Methods: A 70-year-old lady presented with severe pulmonary oedema due to severe mitral stenosis. She had previously undergone a mechanical aortic valve replacement, coronary artery bypass grafts, an endarterectomy for calcification of the ascending aorta and a lower lobe lobectomy. During her stay, she went into type II respiratory failure and was intubated and admitted to the Intensive Care Unit (ICU). A transoesophageal echo revealed severe mitral stenosis and coexisting moderate mitral regurgitation with a valve area measuring 0.9 cm2 and with a mean gradient of 7 mmHg. Her calculated EuroSCORE II was 34.9%. At a multidisciplinary team meeting it was agreed that conventional surgery or balloon valvuloplasty would be too high-risk, quoting an operative risk of 50%. With the approval of her family, permission was requested from the Medicines and Healthcare Products Regulatory Agency to attempt to replace the valve using a transcatheter procedure.

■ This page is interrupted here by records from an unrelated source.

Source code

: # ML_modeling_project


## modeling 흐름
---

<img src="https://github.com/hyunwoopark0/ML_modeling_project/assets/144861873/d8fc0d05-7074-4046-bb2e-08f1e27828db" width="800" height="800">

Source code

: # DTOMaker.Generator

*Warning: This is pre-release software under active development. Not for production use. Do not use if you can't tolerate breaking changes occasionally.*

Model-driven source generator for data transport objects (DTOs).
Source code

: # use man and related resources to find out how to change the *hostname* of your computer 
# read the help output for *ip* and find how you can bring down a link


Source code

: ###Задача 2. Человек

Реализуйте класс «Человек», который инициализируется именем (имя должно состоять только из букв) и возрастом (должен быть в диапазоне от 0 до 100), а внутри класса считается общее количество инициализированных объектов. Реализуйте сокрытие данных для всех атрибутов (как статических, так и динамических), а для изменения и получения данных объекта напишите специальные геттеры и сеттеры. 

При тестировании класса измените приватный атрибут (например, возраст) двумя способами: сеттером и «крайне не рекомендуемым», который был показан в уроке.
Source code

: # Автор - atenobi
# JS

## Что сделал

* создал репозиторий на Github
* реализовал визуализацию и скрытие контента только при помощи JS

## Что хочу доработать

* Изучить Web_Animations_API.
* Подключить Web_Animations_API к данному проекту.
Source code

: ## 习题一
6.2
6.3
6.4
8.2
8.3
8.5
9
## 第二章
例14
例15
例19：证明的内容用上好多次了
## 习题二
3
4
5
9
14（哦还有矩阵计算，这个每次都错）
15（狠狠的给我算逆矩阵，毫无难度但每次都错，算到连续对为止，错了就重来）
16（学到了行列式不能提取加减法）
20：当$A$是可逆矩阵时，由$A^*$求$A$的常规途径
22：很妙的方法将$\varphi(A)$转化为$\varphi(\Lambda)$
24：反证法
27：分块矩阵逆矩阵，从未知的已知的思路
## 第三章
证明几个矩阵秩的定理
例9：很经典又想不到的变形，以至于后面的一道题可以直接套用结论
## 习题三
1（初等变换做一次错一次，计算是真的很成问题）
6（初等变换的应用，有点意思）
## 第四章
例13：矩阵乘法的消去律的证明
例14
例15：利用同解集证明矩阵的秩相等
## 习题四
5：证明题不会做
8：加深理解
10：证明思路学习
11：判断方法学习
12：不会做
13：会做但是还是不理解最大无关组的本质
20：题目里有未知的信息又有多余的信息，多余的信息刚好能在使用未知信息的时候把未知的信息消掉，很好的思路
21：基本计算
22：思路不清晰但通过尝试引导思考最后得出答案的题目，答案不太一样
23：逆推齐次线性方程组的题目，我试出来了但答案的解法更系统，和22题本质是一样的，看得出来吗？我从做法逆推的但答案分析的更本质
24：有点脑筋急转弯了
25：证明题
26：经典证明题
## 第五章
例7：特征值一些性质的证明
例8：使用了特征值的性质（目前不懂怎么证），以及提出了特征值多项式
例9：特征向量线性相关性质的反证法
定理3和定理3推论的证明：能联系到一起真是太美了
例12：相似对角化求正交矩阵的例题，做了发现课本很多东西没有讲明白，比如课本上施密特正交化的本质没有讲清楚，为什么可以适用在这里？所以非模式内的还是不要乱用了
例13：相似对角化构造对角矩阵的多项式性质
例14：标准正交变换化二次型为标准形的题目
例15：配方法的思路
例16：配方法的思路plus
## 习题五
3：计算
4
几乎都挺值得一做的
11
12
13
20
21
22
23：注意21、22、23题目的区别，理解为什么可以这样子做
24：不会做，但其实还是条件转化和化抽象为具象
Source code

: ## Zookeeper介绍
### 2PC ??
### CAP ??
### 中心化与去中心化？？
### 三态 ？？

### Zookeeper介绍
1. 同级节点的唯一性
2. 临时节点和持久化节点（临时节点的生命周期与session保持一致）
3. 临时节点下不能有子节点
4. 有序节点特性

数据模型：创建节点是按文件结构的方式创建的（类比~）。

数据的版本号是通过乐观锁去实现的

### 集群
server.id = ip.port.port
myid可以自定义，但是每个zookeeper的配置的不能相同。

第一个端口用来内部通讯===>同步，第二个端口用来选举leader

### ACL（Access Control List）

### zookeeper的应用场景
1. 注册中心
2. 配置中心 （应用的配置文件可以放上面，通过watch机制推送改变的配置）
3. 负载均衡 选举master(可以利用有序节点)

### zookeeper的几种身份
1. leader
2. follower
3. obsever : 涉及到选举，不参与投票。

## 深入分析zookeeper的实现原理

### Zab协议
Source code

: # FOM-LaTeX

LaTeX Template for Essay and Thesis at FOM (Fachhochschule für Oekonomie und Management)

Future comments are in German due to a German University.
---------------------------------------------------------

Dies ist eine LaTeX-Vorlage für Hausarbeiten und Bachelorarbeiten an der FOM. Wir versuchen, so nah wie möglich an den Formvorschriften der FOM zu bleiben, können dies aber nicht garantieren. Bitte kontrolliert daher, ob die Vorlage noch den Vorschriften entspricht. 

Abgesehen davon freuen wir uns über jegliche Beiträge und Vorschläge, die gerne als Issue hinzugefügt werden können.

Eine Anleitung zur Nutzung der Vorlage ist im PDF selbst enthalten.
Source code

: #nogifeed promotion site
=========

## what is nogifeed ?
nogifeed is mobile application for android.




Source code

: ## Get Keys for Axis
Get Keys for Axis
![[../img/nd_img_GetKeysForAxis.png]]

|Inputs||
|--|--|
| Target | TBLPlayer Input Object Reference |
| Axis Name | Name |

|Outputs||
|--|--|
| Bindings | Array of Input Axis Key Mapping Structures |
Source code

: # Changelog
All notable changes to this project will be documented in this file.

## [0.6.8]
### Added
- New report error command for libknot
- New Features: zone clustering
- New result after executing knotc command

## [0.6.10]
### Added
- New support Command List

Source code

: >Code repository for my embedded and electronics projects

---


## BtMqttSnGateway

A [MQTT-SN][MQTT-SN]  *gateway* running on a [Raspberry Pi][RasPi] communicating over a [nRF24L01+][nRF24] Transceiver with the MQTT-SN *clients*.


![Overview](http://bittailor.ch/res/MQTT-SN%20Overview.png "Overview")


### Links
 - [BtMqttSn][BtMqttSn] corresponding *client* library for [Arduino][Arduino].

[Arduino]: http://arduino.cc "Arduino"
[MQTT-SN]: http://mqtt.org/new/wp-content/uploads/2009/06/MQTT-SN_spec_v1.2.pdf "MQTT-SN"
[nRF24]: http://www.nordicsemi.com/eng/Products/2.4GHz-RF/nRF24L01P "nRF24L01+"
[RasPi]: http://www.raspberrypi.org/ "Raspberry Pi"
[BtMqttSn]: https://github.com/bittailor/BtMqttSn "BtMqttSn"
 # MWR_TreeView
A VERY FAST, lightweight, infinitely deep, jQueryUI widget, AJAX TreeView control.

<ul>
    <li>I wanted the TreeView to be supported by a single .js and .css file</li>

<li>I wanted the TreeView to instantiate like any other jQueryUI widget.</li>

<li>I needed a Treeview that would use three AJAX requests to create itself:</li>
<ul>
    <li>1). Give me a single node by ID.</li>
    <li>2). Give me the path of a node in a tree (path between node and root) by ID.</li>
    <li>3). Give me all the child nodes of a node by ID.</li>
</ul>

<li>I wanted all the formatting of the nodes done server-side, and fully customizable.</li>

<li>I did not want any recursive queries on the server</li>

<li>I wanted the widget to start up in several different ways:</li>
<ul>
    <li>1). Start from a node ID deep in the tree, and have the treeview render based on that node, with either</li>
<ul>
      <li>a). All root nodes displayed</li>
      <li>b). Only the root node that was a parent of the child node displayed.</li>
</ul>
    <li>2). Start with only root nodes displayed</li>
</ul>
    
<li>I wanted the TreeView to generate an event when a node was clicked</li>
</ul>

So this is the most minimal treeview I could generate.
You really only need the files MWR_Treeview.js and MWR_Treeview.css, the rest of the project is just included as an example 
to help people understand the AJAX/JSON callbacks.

Results: Under general anaesthesia, a 29 mm Edward Sapien XT transcatheter aortic bioprosthesis was successfully implanted through an anterior mini-thoracotomy over the apex. Post-procedure transoesophageal echocardiogram showed correct placement of the valve within the native valve with mild mitral regurgitation. She was haemodynamically stable and was transferred to the ICU where she stayed for the following 10 weeks due to left upper lobe collapse. Six months postoperatively, she is currently doing well.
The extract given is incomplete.